"""

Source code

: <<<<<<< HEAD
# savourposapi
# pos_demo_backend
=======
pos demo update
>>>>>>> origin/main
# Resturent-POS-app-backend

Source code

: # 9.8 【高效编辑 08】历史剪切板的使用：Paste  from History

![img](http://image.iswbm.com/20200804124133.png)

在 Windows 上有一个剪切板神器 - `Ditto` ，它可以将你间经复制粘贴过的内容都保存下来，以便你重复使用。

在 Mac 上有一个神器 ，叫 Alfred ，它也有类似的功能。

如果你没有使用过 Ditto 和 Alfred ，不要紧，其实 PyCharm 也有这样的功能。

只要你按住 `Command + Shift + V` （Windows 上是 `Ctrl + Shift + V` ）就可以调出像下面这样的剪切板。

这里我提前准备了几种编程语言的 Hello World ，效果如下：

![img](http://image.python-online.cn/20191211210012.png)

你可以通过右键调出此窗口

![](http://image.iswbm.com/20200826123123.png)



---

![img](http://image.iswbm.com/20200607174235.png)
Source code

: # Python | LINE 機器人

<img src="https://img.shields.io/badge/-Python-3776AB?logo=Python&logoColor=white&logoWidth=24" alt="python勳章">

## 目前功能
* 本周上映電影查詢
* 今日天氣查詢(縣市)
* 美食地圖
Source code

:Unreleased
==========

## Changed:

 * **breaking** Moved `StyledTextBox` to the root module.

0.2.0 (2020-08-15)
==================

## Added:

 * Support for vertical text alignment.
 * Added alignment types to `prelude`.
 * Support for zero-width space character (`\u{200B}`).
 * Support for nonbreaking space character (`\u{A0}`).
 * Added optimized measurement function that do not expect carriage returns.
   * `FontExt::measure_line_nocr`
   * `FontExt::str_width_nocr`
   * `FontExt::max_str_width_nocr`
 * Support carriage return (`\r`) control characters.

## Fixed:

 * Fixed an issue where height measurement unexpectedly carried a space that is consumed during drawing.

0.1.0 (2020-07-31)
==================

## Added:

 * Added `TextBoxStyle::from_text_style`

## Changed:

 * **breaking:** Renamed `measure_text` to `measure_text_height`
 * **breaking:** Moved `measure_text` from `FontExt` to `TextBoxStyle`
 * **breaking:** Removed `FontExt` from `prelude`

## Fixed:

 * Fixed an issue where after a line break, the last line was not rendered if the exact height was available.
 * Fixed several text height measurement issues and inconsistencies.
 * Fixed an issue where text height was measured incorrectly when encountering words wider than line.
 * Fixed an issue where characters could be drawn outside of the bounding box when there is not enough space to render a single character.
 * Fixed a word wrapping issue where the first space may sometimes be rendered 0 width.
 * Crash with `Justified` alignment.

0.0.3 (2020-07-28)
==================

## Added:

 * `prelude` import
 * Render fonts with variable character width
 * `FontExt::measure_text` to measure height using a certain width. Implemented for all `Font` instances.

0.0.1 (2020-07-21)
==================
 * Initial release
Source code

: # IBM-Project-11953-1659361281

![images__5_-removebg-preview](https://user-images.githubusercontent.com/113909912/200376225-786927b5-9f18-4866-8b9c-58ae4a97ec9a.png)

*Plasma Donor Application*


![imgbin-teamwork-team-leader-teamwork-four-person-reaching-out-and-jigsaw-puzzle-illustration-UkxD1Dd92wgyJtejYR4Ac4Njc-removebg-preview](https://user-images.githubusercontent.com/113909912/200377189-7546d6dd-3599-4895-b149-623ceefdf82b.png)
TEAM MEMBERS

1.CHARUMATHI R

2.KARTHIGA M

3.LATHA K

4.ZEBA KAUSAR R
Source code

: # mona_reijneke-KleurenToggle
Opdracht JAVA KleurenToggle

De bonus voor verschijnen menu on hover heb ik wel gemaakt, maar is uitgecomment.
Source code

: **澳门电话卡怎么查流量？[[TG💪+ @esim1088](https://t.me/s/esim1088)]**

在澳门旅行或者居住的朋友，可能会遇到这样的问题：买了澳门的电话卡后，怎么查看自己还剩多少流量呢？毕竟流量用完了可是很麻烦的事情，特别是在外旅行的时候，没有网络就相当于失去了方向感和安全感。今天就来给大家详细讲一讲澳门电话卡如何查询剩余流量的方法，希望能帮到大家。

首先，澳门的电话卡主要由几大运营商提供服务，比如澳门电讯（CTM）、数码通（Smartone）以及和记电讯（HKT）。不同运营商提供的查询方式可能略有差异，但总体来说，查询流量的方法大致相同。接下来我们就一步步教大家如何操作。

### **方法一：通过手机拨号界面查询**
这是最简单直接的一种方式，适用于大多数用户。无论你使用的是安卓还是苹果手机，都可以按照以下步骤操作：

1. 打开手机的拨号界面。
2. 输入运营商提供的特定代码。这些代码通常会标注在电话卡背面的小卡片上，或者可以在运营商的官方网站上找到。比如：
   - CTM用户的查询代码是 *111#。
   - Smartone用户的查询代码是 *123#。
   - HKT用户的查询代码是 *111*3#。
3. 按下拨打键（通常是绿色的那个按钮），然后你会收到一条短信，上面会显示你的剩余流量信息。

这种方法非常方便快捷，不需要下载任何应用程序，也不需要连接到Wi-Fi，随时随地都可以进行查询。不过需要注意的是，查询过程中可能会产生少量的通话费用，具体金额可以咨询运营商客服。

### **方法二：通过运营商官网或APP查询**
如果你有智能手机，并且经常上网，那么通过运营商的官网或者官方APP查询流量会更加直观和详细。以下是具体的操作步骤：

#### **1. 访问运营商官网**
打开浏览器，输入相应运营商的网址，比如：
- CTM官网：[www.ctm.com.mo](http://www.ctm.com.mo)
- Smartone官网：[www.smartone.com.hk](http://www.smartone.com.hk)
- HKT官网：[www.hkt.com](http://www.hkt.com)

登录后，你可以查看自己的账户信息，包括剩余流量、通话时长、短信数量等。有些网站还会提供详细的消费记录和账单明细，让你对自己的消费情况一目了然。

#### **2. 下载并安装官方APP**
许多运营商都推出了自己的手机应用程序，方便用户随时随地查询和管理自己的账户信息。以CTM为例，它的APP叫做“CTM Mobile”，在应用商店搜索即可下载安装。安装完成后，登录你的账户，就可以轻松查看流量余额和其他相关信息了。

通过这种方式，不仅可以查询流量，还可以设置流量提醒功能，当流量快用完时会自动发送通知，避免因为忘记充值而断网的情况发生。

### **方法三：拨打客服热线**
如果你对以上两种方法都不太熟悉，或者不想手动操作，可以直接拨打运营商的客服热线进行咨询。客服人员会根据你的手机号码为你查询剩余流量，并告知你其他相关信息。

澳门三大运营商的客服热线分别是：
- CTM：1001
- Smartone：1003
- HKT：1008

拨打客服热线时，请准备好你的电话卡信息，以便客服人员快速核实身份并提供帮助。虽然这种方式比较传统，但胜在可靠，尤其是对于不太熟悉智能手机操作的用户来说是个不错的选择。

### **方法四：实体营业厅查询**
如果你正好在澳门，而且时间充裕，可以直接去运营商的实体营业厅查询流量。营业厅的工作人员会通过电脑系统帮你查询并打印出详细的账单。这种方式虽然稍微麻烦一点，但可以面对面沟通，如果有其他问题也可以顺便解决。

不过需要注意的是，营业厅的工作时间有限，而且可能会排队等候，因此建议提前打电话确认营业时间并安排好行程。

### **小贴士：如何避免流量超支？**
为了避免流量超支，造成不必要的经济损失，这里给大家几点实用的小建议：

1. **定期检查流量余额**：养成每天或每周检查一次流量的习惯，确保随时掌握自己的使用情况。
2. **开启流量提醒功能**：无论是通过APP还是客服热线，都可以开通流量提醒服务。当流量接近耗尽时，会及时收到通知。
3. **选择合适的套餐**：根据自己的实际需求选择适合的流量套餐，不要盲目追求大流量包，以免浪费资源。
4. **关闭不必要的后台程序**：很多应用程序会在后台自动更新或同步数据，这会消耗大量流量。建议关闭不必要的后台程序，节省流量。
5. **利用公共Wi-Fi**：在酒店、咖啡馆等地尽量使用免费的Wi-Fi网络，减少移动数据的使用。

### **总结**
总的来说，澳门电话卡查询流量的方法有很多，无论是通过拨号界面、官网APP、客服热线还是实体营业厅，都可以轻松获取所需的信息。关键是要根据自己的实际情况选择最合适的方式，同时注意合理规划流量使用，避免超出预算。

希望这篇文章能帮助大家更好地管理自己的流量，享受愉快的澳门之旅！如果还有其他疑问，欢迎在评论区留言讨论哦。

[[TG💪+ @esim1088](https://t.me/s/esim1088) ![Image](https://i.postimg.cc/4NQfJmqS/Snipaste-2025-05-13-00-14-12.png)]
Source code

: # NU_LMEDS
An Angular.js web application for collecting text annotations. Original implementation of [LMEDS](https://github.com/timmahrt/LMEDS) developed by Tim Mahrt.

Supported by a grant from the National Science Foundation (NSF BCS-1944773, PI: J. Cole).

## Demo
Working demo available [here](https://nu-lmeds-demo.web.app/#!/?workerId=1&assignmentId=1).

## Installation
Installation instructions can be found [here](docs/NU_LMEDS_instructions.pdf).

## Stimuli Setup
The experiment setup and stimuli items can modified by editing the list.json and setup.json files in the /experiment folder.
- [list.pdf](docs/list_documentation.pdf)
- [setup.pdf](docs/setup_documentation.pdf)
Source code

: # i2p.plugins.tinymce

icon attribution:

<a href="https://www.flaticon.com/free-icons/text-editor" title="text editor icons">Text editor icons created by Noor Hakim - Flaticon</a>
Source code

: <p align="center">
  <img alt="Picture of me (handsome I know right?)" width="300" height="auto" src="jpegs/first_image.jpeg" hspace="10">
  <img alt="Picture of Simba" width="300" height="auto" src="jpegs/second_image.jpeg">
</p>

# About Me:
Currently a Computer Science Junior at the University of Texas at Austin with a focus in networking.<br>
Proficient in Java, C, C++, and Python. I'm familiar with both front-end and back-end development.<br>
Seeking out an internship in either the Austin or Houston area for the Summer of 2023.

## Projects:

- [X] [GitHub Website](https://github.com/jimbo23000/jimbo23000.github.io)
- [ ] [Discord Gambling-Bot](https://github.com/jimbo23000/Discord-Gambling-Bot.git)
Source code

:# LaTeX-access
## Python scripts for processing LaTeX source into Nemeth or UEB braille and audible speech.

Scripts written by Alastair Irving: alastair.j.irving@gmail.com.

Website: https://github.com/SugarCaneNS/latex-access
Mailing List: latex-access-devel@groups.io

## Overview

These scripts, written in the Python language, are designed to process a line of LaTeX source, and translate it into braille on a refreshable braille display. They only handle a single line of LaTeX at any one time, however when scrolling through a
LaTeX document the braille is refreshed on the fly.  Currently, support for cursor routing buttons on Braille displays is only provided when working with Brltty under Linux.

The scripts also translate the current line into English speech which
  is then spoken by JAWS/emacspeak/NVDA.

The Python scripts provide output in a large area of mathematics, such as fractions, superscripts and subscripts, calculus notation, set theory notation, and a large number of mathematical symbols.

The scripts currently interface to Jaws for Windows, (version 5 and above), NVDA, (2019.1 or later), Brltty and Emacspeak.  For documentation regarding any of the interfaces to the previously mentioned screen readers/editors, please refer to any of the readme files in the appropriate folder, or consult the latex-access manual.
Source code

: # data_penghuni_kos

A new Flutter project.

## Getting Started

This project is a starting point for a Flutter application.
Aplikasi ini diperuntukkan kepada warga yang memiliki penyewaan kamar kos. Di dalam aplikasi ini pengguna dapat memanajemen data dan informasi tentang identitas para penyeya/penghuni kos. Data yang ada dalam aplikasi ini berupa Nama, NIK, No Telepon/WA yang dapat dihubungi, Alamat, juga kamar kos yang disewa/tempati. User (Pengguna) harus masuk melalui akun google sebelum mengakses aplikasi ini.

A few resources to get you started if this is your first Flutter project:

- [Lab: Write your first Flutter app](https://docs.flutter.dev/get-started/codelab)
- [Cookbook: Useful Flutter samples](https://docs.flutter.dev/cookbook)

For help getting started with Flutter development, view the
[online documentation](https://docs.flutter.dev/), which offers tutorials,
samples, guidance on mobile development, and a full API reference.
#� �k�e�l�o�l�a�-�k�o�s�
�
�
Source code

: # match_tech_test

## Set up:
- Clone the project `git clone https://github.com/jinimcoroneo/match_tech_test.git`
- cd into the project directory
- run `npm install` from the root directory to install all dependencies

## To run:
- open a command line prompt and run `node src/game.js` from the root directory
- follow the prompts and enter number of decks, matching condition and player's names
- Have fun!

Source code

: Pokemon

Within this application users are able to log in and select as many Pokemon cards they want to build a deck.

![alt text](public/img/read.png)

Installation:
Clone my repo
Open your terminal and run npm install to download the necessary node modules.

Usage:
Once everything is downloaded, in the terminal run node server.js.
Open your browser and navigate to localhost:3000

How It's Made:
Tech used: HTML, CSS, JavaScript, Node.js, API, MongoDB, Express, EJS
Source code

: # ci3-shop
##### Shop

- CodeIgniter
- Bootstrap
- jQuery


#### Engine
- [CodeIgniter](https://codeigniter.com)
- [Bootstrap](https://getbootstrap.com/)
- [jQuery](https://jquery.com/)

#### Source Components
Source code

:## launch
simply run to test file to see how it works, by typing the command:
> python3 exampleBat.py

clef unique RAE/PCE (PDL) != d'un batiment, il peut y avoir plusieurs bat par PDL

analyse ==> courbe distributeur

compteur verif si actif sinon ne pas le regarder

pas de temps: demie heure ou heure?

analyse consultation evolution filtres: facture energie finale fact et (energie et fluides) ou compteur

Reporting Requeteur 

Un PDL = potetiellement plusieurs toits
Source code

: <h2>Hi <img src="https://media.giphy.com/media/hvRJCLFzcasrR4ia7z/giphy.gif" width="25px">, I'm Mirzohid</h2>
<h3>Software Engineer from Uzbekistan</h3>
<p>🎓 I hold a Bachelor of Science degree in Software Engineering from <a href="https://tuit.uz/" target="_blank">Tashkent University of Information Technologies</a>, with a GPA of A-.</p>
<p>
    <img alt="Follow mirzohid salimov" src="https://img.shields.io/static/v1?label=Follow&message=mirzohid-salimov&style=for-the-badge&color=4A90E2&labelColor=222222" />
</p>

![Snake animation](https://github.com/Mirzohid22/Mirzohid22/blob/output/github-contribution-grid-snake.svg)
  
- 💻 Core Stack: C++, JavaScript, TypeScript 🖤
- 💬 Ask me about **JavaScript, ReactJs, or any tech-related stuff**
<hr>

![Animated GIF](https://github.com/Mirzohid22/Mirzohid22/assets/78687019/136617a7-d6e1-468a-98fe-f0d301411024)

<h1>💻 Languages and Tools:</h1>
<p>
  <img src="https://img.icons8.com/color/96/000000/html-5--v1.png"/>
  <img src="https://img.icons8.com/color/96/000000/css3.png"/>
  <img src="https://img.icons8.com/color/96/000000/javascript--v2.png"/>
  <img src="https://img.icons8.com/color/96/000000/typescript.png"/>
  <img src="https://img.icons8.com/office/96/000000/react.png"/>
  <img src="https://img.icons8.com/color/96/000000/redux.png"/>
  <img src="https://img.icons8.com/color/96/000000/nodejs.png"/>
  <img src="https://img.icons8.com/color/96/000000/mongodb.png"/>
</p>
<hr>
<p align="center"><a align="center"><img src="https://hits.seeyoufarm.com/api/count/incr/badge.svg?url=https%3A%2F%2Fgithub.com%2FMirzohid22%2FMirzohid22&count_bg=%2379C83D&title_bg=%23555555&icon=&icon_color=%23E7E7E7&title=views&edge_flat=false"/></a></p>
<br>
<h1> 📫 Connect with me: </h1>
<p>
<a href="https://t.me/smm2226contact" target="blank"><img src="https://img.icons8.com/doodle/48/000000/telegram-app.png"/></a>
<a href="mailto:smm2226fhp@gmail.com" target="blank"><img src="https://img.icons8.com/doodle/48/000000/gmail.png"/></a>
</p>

"""

Instructions to follow: Copy the lines of the entries above that mention "Website".

Exercise output:
- [X] [GitHub Website](https://github.com/jimbo23000/jimbo23000.github.io)
Website: https://github.com/SugarCaneNS/latex-access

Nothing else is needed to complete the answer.